Why functions that may panic don't have an explicit extension to their name?


#1

When I first discovered rust I immediately liked the concept of the language.
(The people developing rust are doing a good job.)
There is only a little point that seams inconsistent within the language, at least for me.
When You learn the language You will run into the case where the program does panic.
I don’t critisize that it panics, it makes sense when it does.
This possibility for for the program to panic should be more obvious to the programmer.
Like if all functions that may panic have a “_panic” extension to their name.

If You are a C++ programmer like me and try to get knowing rust these panics make You feel that You just left the minefield of c++ bugs (heap corruption, access violation …) and went into the panic minefield.
This would also help when doing peer reviews, to help to focus the attention on points
that may cause problems. This could also bring the habit into code to extend dangerous functions like that.

So my Question are:
Why functions that may panic don’t have an explicit extension to their name, so that they can be identified easily ?
Is there a complete list of functions in std that may cause a panic ?


#2

Not directly answering the question as I’m semi new too, but so far the libraries that I’ve used that could fail gracefully tend to return Result<T, E>, which leaves the responsibility of handling the failure to the caller (e.g. I failed to parse this file), whereas code that panic either comes from in-development libraries or things that should fail (e.g. I couldn’t load the graphics library to create a window).


#3

With that said, it seems like rustdoc could potentially be enhanced to flag functions that panic.


#4

There’s a few reasons I can think of, in no particular order:

  • Code should only panic as a last resort, e.g. out-of-bounds indexing. In all other cases, failure should be handled gracefully by returning Result<T, E> (or Option<T> if that’s more appropriate).
  • If a function can panic, its documentation is supposed to explain all of the situations in which a panic can occur. Of course, things like out-of-memory can also cause your code to crash, but they’re a bit more difficult to handle gracefully. :stuck_out_tongue:
  • By default panicking triggers an unwind, which means that drop() is called on all types that implement Drop, and the rest is just thrown away because it doesn’t need any cleanup. As long as you don’t use panic = abort, you can panic, but you don’t have to panic. If you do use panic = abort, and you panic…you should. Or shouldn’t. In any case, you don’t want to panic while you’re panicking, because dreadful things happen. But don’t panic.

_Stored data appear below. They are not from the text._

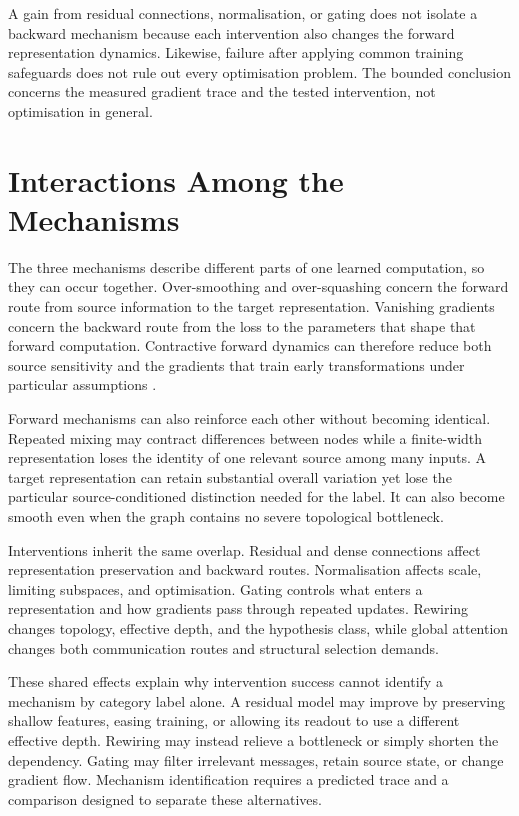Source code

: A gain from residual connections, normalisation, or gating does not isolate a backward mechanism because each intervention also changes the forward representation dynamics.
Likewise, failure after applying common training safeguards does not rule out every optimisation problem.
The bounded conclusion concerns the measured gradient trace and the tested intervention, not optimisation in general.

\section{Interactions Among the Mechanisms}

The three mechanisms describe different parts of one learned computation, so they can occur together.
Over-smoothing and over-squashing concern the forward route from source information to the target representation.
Vanishing gradients concern the backward route from the loss to the parameters that shape that forward computation.
Contractive forward dynamics can therefore reduce both source sensitivity and the gradients that train early transformations under particular assumptions \cite{arroyo2025vanishing}.

Forward mechanisms can also reinforce each other without becoming identical.
Repeated mixing may contract differences between nodes while a finite-width representation loses the identity of one relevant source among many inputs.
A target representation can retain substantial overall variation yet lose the particular source-conditioned distinction needed for the label.
It can also become smooth even when the graph contains no severe topological bottleneck.

Interventions inherit the same overlap.
Residual and dense connections affect representation preservation and backward routes.
Normalisation affects scale, limiting subspaces, and optimisation.
Gating controls what enters a representation and how gradients pass through repeated updates.
Rewiring changes topology, effective depth, and the hypothesis class, while global attention changes both communication routes and structural selection demands.

These shared effects explain why intervention success cannot identify a mechanism by category label alone.
A residual model may improve by preserving shallow features, easing training, or allowing its readout to use a different effective depth.
Rewiring may instead relieve a bottleneck or simply shorten the dependency.
Gating may filter irrelevant messages, retain source state, or change gradient flow.
Mechanism identification requires a predicted trace and a comparison designed to separate these alternatives.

AFAIK there isn’t. But again, panics are supposed to be a known quantity, so if you get a panic that wasn’t documented, that’s a bug.


#5

The other problem is in composing things, not unlike noexcept in C++.

  • I called a method you gave me, so now I need a way to specify that I don’t panic, but will appear to panic if you panic
  • Can a trait method panic? If I .clone() something, do I need to mark myself as panicking?
  • How do I prove to the compiler (and myself) that I’m not dividing by zero, and thus it’s ok that I didn’t mark myself as panicking even though I divide stuff?

And anyway, unsafe lets you do things far more scary than panic! without it being visible to your callers…


#6
  1. Almost every function can theoretically panic.
    • Any function that indexes an array/vector/slice can panic.
  • Division can panic. In debug mode even + can panic.
  • If you implement panicing Clone/Hash/Eq/Ord, etc. then every generic function that allows your type can panic, even on == or <.
  • If you create a malformed string (which is only possible with unsafe code, BTW), every string function can panic.
  • Anything that takes a closure can panic, because the closure can panic.
  1. There’s no need to bring special attention in code review, since panics are merely a symptom of bugs.
    Look for bugs! Check math for division by zero. Check logic around indexing or use iterators instead. Test unsafe code extra hard.
  2. Panics are safe in general. They don’t corrupt the heap. There’s no access violation. Rust tries to panic before anything bad happens, and gracefully clean up as much as possible.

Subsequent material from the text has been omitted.